Panique à la SODIAC: un trou de plusieurs millions, le directeur viré en 48h


Par Pierrot Dupuy - Publié le Jeudi 25 Juillet 2019 à 21:36 | Lu 41221 fois

Zinfos avait tiré la sonnette d'alarme dès le 23 janvier dernier dans un article au titre évocateur : "SODIAC : un rapport qui dérange et un strip-tease qui détonne ". Nous y évoquions l'ambiance délétère qui régnait dans cette SEM de la mairie de Saint-Denis, créée en 1990 pour construire les logements sociaux de la ville, les gérer et réaliser ses opérations d’aménagement. Au titre de ces dernières, la réalisation du fameux Espace Océan dont le premier coup de pioche était régulièrement reporté, signe que la SODIAC ne réussissait pas à mener l'opération à son terme.

Dans cet article, nous évoquions un rapport de l'ANCOLS (l'Agence Nationale de Contrôle du Logement Social) qui après une inspection, accusait la direction d’avoir arrangé les comptes pour faire apparaitre un résultat net positif de 1,6 million d’euros. Jean-Claude Pitou, le directeur général, payé plus de 9.000€ par mois, était accusé à mots couverts d'avoir utilisé de l'argent récupéré au travers d'emprunts liés à des opérations pas encore démarrées, pour grossir fictivement la trésorerie, le temps que les chantiers débutent réellement.

Ainsi, ni vu ni connu, il bernait les membres du conseil d'administration et pouvait laisser croire qu'il avait redressé cette SEM qui avait déjà connu de très grosses difficultés financières par le passé. Ce qui avait obligé la mairie, la CINOR et la Caisse des Dépôts et Consignations à réinjecter en 2014 vingt millions d'euros, dont quatre rien que pour la mairie, deux en argent frais et deux sous forme de foncier.

Gilbert Annette n'a pas vu le coup venir

Il aurait pourtant dû être alerté en constatant que le directeur, qui a longtemps été son chouchou, refusait de transmettre certains documents réclamés par le DGS de la mairie. Mais Philippe Naillet, un autre protégé du maire, qu'il avait nommé PDG de la SODIAC avec un salaire de 3.500€ par mois, jouait les intermédiaires en rassurant tout le monde et en couvrant son directeur général.

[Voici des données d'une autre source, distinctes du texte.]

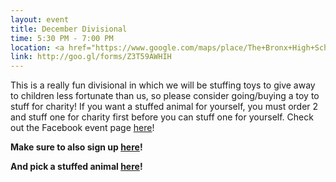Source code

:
 ```yaml
---
layout: event
title: December Divisional
time: 5:30 PM - 7:00 PM
location: <a href="https://www.google.com/maps/place/The+Bronx+High+School+of+Science/@40.8778835,-73.8911033,17z/data=!3m1!4b1!4m2!3m1!1s0x89c2f39fba19f047:0x456fa7ab9f9bae18">Bronx Science High School</a>
link: http://goo.gl/forms/Z3T59AWHIH
---
```

This is a really fun divisional in which we will be stuffing toys to give away to children less fortunate than us, so please consider going/buying a toy to stuff for charity! If you want a stuffed animal for yourself, you must order 2 and stuff one for charity first before you can stuff one for yourself. Check out the Facebook event page [here](https://www.facebook.com/events/978663642201023/)!

**Make sure to also sign up [here](http://bit.ly/1Oxp9ux)!**

**And pick a stuffed animal [here](http://bit.ly/1Q5DVKA)!**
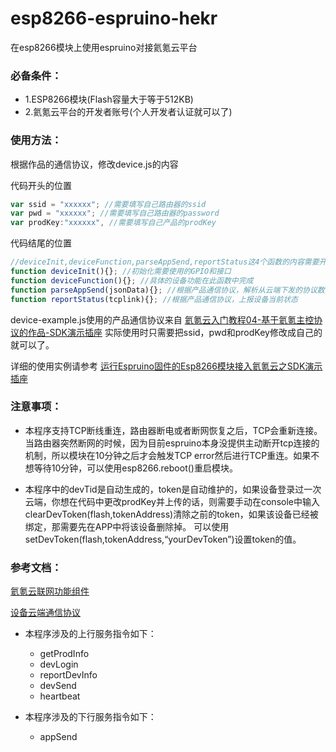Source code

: # esp8266-espruino-hekr
在esp8266模块上使用espruino对接氦氪云平台

### 必备条件：
* 1.ESP8266模块(Flash容量大于等于512KB)
* 2.氦氪云平台的开发者账号(个人开发者认证就可以了)

### 使用方法：
根据作品的通信协议，修改device.js的内容

代码开头的位置
```javascript
var ssid = "xxxxxx"; //需要填写自己路由器的ssid
var pwd = "xxxxxx"; //需要填写自己路由器的password
var prodKey:"xxxxxx", //需要填写自己产品的prodKey
```

代码结尾的位置
```javascript
//deviceInit,deviceFunction,parseAppSend,reportStatus这4个函数的内容需要开发者自己完成
function deviceInit(){}; //初始化需要使用的GPIO和接口
function deviceFunction(){}; //具体的设备功能在此函数中完成
function parseAppSend(jsonData){}; //根据产品通信协议，解析从云端下发的协议数据
function reportStatus(tcplink){}; //根据产品通信协议，上报设备当前状态
```
device-example.js使用的产品通信协议来自 [氦氪云入门教程04-基于氦氪主控协议的作品-SDK演示插座](http://bbs.hekr.me/forum.php?mod=viewthread&tid=74&fromuid=1)
实际使用时只需要把ssid，pwd和prodKey修改成自己的就可以了。

详细的使用实例请参考
[运行Espruino固件的Esp8266模块接入氦氪云之SDK演示插座](http://bbs.hekr.me/forum.php?mod=viewthread&tid=79)

### 注意事项：
* 本程序支持TCP断线重连，路由器断电或者断网恢复之后，TCP会重新连接。
当路由器突然断网的时候，因为目前espruino本身没提供主动断开tcp连接的机制，所以模块在10分钟之后才会触发TCP error然后进行TCP重连。如果不想等待10分钟，可以使用esp8266.reboot()重启模块。

* 本程序中的devTid是自动生成的，token是自动维护的，如果设备登录过一次云端，你想在代码中更改prodKey并上传的话，则需要手动在console中输入clearDevToken(flash,tokenAddress)清除之前的token，如果该设备已经被绑定，那需要先在APP中将该设备删除掉。
可以使用setDevToken(flash,tokenAddress,“yourDevToken”)设置token的值。

### 参考文档：

[氦氪云联网功能组件](http://docs.hekr.me/v4/%E5%BC%80%E5%8F%91%E6%96%87%E6%A1%A3/%E4%BA%91%E7%AB%AFAPI/%E8%AE%BE%E5%A4%87%E8%81%94%E7%BD%91/)

[设备云端通信协议](http://docs.hekr.me/v4/%E5%BC%80%E5%8F%91%E6%96%87%E6%A1%A3/%E9%80%9A%E4%BF%A1%E5%8D%8F%E8%AE%AE/%E8%AE%BE%E5%A4%87%E4%BA%91%E7%AB%AF%E9%80%9A%E4%BF%A1%E5%8D%8F%E8%AE%AE/)

* 本程序涉及的上行服务指令如下：
  * getProdInfo
  * devLogin
  * reportDevInfo
  * devSend
  * heartbeat

* 本程序涉及的下行服务指令如下：
  * appSend
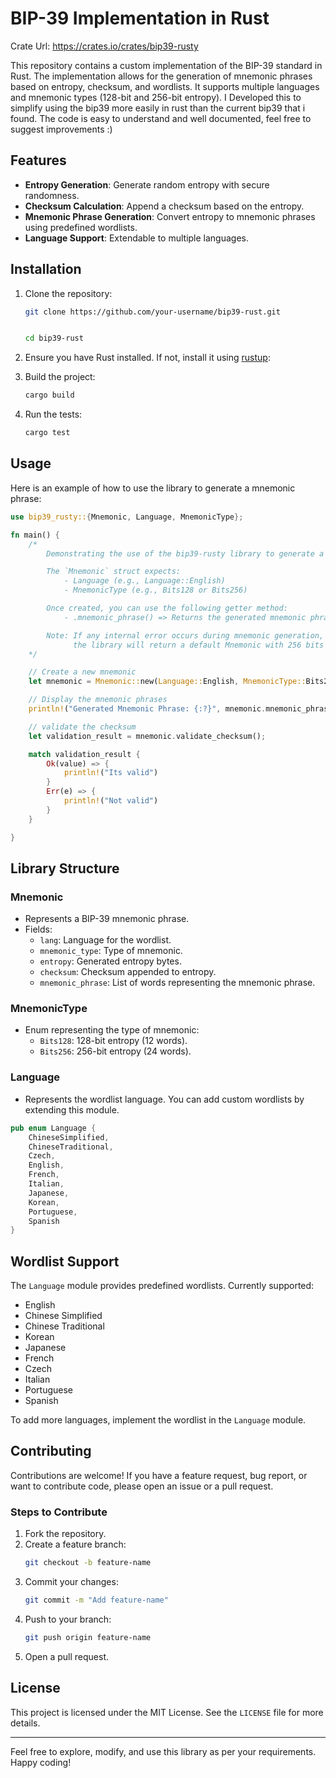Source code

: # BIP-39 Implementation in Rust

Crate Url: https://crates.io/crates/bip39-rusty

This repository contains a custom implementation of the BIP-39 standard in Rust. The implementation allows for the generation of mnemonic phrases based on entropy, checksum, and wordlists. It supports multiple languages and mnemonic types (128-bit and 256-bit entropy).
I Developed this to simplify using the bip39 more easily in rust than the current bip39 that i found. The code is easy to understand and well documented, feel free to suggest improvements :)
## Features

- **Entropy Generation**: Generate random entropy with secure randomness.
- **Checksum Calculation**: Append a checksum based on the entropy.
- **Mnemonic Phrase Generation**: Convert entropy to mnemonic phrases using predefined wordlists.
- **Language Support**: Extendable to multiple languages.

## Installation

1. Clone the repository:
   ```bash
   git clone https://github.com/your-username/bip39-rust.git
   
   
   cd bip39-rust
   ```

2. Ensure you have Rust installed. If not, install it using [rustup](https://rustup.rs/):


3. Build the project:
   ```bash
   cargo build
   ```

4. Run the tests:
   ```bash
   cargo test
   ```

## Usage

Here is an example of how to use the library to generate a mnemonic phrase:

```rust
use bip39_rusty::{Mnemonic, Language, MnemonicType};

fn main() {
    /*
        Demonstrating the use of the bip39-rusty library to generate a BIP39 mnemonic phrase.

        The `Mnemonic` struct expects:
            - Language (e.g., Language::English)
            - MnemonicType (e.g., Bits128 or Bits256)

        Once created, you can use the following getter method:
            - .mnemonic_phrase() => Returns the generated mnemonic phrase as a Vec<String>.

        Note: If any internal error occurs during mnemonic generation,
              the library will return a default Mnemonic with 256 bits and Language::English type.
    */

    // Create a new mnemonic
    let mnemonic = Mnemonic::new(Language::English, MnemonicType::Bits256);

    // Display the mnemonic phrases
    println!("Generated Mnemonic Phrase: {:?}", mnemonic.mnemonic_phrase());

    // validate the checksum
    let validation_result = mnemonic.validate_checksum();

    match validation_result {
        Ok(value) => {
            println!("Its valid")
        }
        Err(e) => {
            println!("Not valid")
        }
    }

}
```

## Library Structure

### Mnemonic
- Represents a BIP-39 mnemonic phrase.
- Fields:
  - `lang`: Language for the wordlist.
  - `mnemonic_type`: Type of mnemonic.
  - `entropy`: Generated entropy bytes. 
  - `checksum`: Checksum appended to entropy. 
  - `mnemonic_phrase`: List of words representing the mnemonic phrase. 

### MnemonicType
- Enum representing the type of mnemonic:
  - `Bits128`: 128-bit entropy (12 words).
  - `Bits256`: 256-bit entropy (24 words).

### Language
- Represents the wordlist language. You can add custom wordlists by extending this module.
```rust
pub enum Language {
    ChineseSimplified,
    ChineseTraditional,
    Czech,
    English,
    French,
    Italian,
    Japanese,
    Korean,
    Portuguese,
    Spanish
}
```
## Wordlist Support

The `Language` module provides predefined wordlists. Currently supported:
- English
- Chinese Simplified
- Chinese Traditional
- Korean
- Japanese
- French
- Czech
- Italian
- Portuguese
- Spanish

To add more languages, implement the wordlist in the `Language` module.

## Contributing

Contributions are welcome! If you have a feature request, bug report, or want to contribute code, please open an issue or a pull request.

### Steps to Contribute
1. Fork the repository.
2. Create a feature branch:
   ```bash
   git checkout -b feature-name
   ```
3. Commit your changes:
   ```bash
   git commit -m "Add feature-name"
   ```
4. Push to your branch:
   ```bash
   git push origin feature-name
   ```
5. Open a pull request.

## License

This project is licensed under the MIT License. See the `LICENSE` file for more details.

---

Feel free to explore, modify, and use this library as per your requirements. Happy coding!

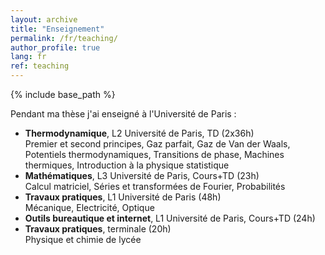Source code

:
 ```yaml
---
layout: archive
title: "Enseignement"
permalink: /fr/teaching/
author_profile: true
lang: fr
ref: teaching
---
```


{% include base_path %}

<!--
{% for post in site.teaching reversed %}
  {% include archive-single.html %}
{% endfor %}
-->
 
Pendant ma thèse j'ai enseigné à l'Université de Paris :

<ul style="list-style-type:disc;">

<li>
<b>Thermodynamique</b>, L2 Université de Paris, TD (2x36h) <br>
Premier et second principes, Gaz parfait, Gaz de Van der Waals, Potentiels thermodynamiques, Transitions de phase, Machines thermiques, Introduction à la physique statistique
</li>

<li>
<b>Mathématiques</b>, L3 Université de Paris, Cours+TD (23h) <br>
Calcul matriciel, Séries et transformées de Fourier, Probabilités
</li>

<li>
<b>Travaux pratiques</b>, L1 Université de Paris (48h) <br>
Mécanique, Electricité, Optique
</li>

<li>
<b>Outils bureautique et internet</b>, L1 Université de Paris, Cours+TD (24h)
</li>

<li>
<b>Travaux pratiques</b>, terminale (20h) <br>
Physique et chimie de lycée
</li>

</ul>
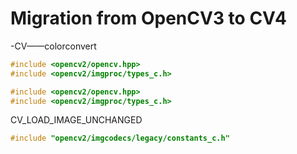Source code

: # Migration from OpenCV3 to CV4

-CV——colorconvert
```c++
#include <opencv2/opencv.hpp>
#include <opencv2/imgproc/types_c.h>

#include <opencv2/opencv.hpp>
#include <opencv2/imgproc/types_c.h>
```

CV_LOAD_IMAGE_UNCHANGED
```c++
#include "opencv2/imgcodecs/legacy/constants_c.h" 
```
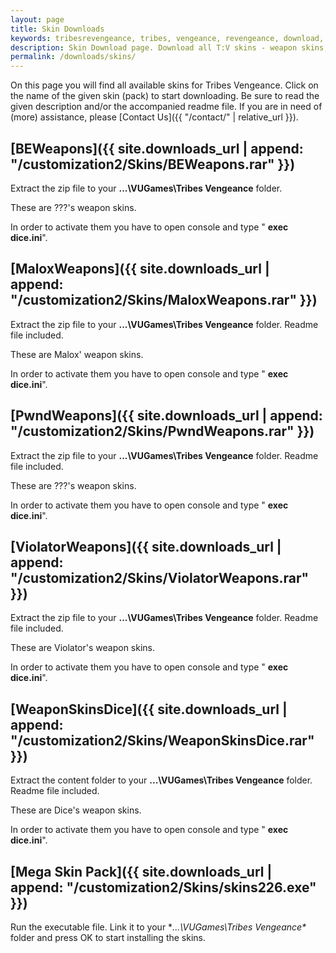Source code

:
 ```yaml
---
layout: page
title: Skin Downloads
keywords: tribesrevengeance, tribes, vengeance, revengeance, download, skin, mega, pack, weapon, player, model, art
description: Skin Download page. Download all T:V skins - weapon skins, player modelskins and much more!
permalink: /downloads/skins/
---
```


On this page you will find all available skins for Tribes Vengeance. Click on the name of the given skin (pack) to start downloading. Be sure to read the given description and/or the accompanied readme file. If you are in need of (more) assistance, please [Contact Us]({{ "/contact/" | relative_url  }}).

  
  

## [BEWeapons]({{ site.downloads_url | append: "/customization2/Skins/BEWeapons.rar" }})

Extract the zip file to your **...\VUGames\Tribes Vengeance** folder.

These are ???'s weapon skins.

In order to activate them you have to open console and type " **exec dice.ini**".

  
  

## [MaloxWeapons]({{ site.downloads_url | append: "/customization2/Skins/MaloxWeapons.rar" }})

Extract the zip file to your **...\VUGames\Tribes Vengeance** folder. Readme file included.

These are Malox' weapon skins.

In order to activate them you have to open console and type " **exec dice.ini**".

  
  

## [PwndWeapons]({{ site.downloads_url | append: "/customization2/Skins/PwndWeapons.rar" }})

Extract the zip file to your **...\VUGames\Tribes Vengeance** folder. Readme file included.

These are ???'s weapon skins.

In order to activate them you have to open console and type " **exec dice.ini**".

  
  

## [ViolatorWeapons]({{ site.downloads_url | append: "/customization2/Skins/ViolatorWeapons.rar" }})

Extract the zip file to your **...\VUGames\Tribes Vengeance** folder. Readme file included.

These are Violator's weapon skins.

In order to activate them you have to open console and type " **exec dice.ini**".

  
  

## [WeaponSkinsDice]({{ site.downloads_url | append: "/customization2/Skins/WeaponSkinsDice.rar" }})

Extract the content folder to your **...\VUGames\Tribes Vengeance** folder. Readme file included.

These are Dice's weapon skins.

In order to activate them you have to open console and type " **exec dice.ini**".

  
  

## [Mega Skin Pack]({{ site.downloads_url | append: "/customization2/Skins/skins226.exe" }})

Run the executable file. Link it to your **...\VUGames\Tribes Vengeance\** folder and press OK to start installing the skins.
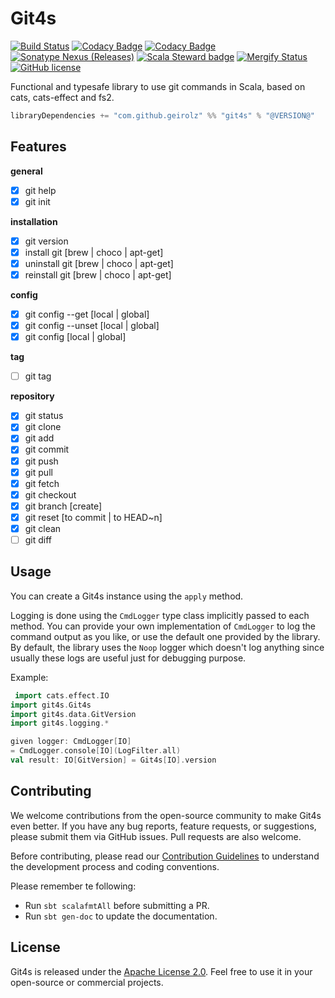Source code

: # Git4s

[![Build Status](https://github.com/geirolz/git4s/actions/workflows/cicd.yml/badge.svg)](https://github.com/geirolz/git4s/actions)
[![Codacy Badge](https://app.codacy.com/project/badge/Coverage/0c050a5f75354469b166cd0717bb1072)](https://app.codacy.com/gh/geirolz/git4s/dashboard?utm_source=gh&utm_medium=referral&utm_content=&utm_campaign=Badge_coverage)
[![Codacy Badge](https://app.codacy.com/project/badge/Grade/0c050a5f75354469b166cd0717bb1072)](https://app.codacy.com/gh/geirolz/git4s/dashboard?utm_source=gh&utm_medium=referral&utm_content=&utm_campaign=Badge_grade)
[![Sonatype Nexus (Releases)](https://img.shields.io/nexus/r/com.github.geirolz/git4s_3?server=https%3A%2F%2Foss.sonatype.org)](https://mvnrepository.com/artifact/com.github.geirolz/git4s)
[![Scala Steward badge](https://img.shields.io/badge/Scala_Steward-helping-blue.svg?style=flat&logo=data:image/png;base64,iVBORw0KGgoAAAANSUhEUgAAAA4AAAAQCAMAAAARSr4IAAAAVFBMVEUAAACHjojlOy5NWlrKzcYRKjGFjIbp293YycuLa3pYY2LSqql4f3pCUFTgSjNodYRmcXUsPD/NTTbjRS+2jomhgnzNc223cGvZS0HaSD0XLjbaSjElhIr+AAAAAXRSTlMAQObYZgAAAHlJREFUCNdNyosOwyAIhWHAQS1Vt7a77/3fcxxdmv0xwmckutAR1nkm4ggbyEcg/wWmlGLDAA3oL50xi6fk5ffZ3E2E3QfZDCcCN2YtbEWZt+Drc6u6rlqv7Uk0LdKqqr5rk2UCRXOk0vmQKGfc94nOJyQjouF9H/wCc9gECEYfONoAAAAASUVORK5CYII=)](https://scala-steward.org)
[![Mergify Status](https://img.shields.io/endpoint.svg?url=https://api.mergify.com/v1/badges/geirolz/git4s&style=flat)](https://mergify.io)
[![GitHub license](https://img.shields.io/github/license/geirolz/git4s)](https://github.com/geirolz/git4s/blob/main/LICENSE)

Functional and typesafe library to use git commands in Scala, based on cats, cats-effect and fs2.

```sbt
libraryDependencies += "com.github.geirolz" %% "git4s" % "@VERSION@"
```

## Features
**general**
- [x] git help
- [x] git init

**installation**
- [x] git version
- [x] install git [brew | choco | apt-get]
- [x] uninstall git [brew | choco | apt-get]
- [x] reinstall git [brew | choco | apt-get]

**config**
- [x] git config --get [local | global]
- [x] git config --unset [local | global]
- [x] git config [local | global]

**tag**
- [ ] git tag

**repository**
- [x] git status
- [x] git clone
- [x] git add
- [x] git commit
- [x] git push
- [x] git pull
- [x] git fetch
- [x] git checkout
- [x] git branch [create]
- [x] git reset [to commit | to HEAD~n]
- [x] git clean 
- [ ] git diff 

## Usage

You can create a Git4s instance using the `apply` method.

Logging is done using the `CmdLogger` type class implicitly passed to each method. You can provide your own
implementation of `CmdLogger` to log the command output as you like, or use the default one provided by the library.
By default, the library uses the `Noop` logger which doesn't log anything since usually these logs are useful just
for debugging purpose.

Example:

```scala mdoc:reset
 import cats.effect.IO
import git4s.Git4s
import git4s.data.GitVersion
import git4s.logging.*

given logger: CmdLogger[IO]
= CmdLogger.console[IO](LogFilter.all)
val result: IO[GitVersion] = Git4s[IO].version
```

## Contributing

We welcome contributions from the open-source community to make Git4s even better. If you have any bug reports,
feature requests, or suggestions, please submit them via GitHub issues. Pull requests are also welcome.

Before contributing, please read
our [Contribution Guidelines](https://github.com/geirolz/cats-git/blob/main/CONTRIBUTING.md) to understand the
development process and coding conventions.

Please remember te following:

- Run `sbt scalafmtAll` before submitting a PR.
- Run `sbt gen-doc` to update the documentation.

## License

Git4s is released under the [Apache License 2.0](https://github.com/geirolz/git4s/blob/main/LICENSE).
Feel free to use it in your open-source or commercial projects.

Même le rapport de l'ANCOLS avait été transmis dans une version édulcorée avec des commentaires rassurants.

C'est dire que notre article a fait l'effet d'une bombe. Gilbert Annette a immédiatement ordonné une inspection approfondie et ce qu'il a découvert lui a fait peur. Toutes les informations que nous avions publiées étaient confirmées et le désastre était chiffré : un trou de plusieurs millions dans la trésorerie, selon le mécanisme que nous avions décrit au travers des avances sur chantiers qu'on déclarait démarrés, de façon à toucher les subventions, alors que ce n'était pas le cas.

Ainsi, le directeur pouvait donner l'illusion qu'il était un parfait gestionnaire, alors qu'il ne faisait que creuser un déficit monstrueux ! Tout en ne se refusant aucun caprice : primes pour lui et ses protégés, voiture de fonction haut de gamme, voyages en première classe, etc...

30 millions de prêts cautionnés par la mairie à rembourser, que la SODIAC n'a pas les moyens de payer

La SODIAC est dans l'incapacité de faire face à ses prochaines échéances : un prêt de 4 à 5 millions auprès de la Caisse des Dépôts qui aurait dû être remboursé dans les prochains jours, un autre de 10 millions d'ici la fin du mois d'août, et entre septembre et décembre, ce sont 15 autres millions qu'il lui faudrait trouver.

Au total, ce sont 30 millions qu'il faut trouver d'ici la fin de l'année, somme que la SEM n'a pas.

Manifestement, les comptes de la SEM ont été plombés par les retards pris par l'opération Espace Océan. Mais il se dit également que le duo Pitou/Naillet aurait eu les yeux plus gros que le ventre et aurait lancé beaucoup trop d'opérations par rapport à ses capacités à la fois managériales mais aussi financières.

Détail important : tous ces prêts ont été cautionnés par la mairie de Saint-Denis (ou la CINOR). En cas de non-paiement des annuités dues aux banques, c'est la collectivité qui s'est portée garante qui doit payer. Donc, le contribuable...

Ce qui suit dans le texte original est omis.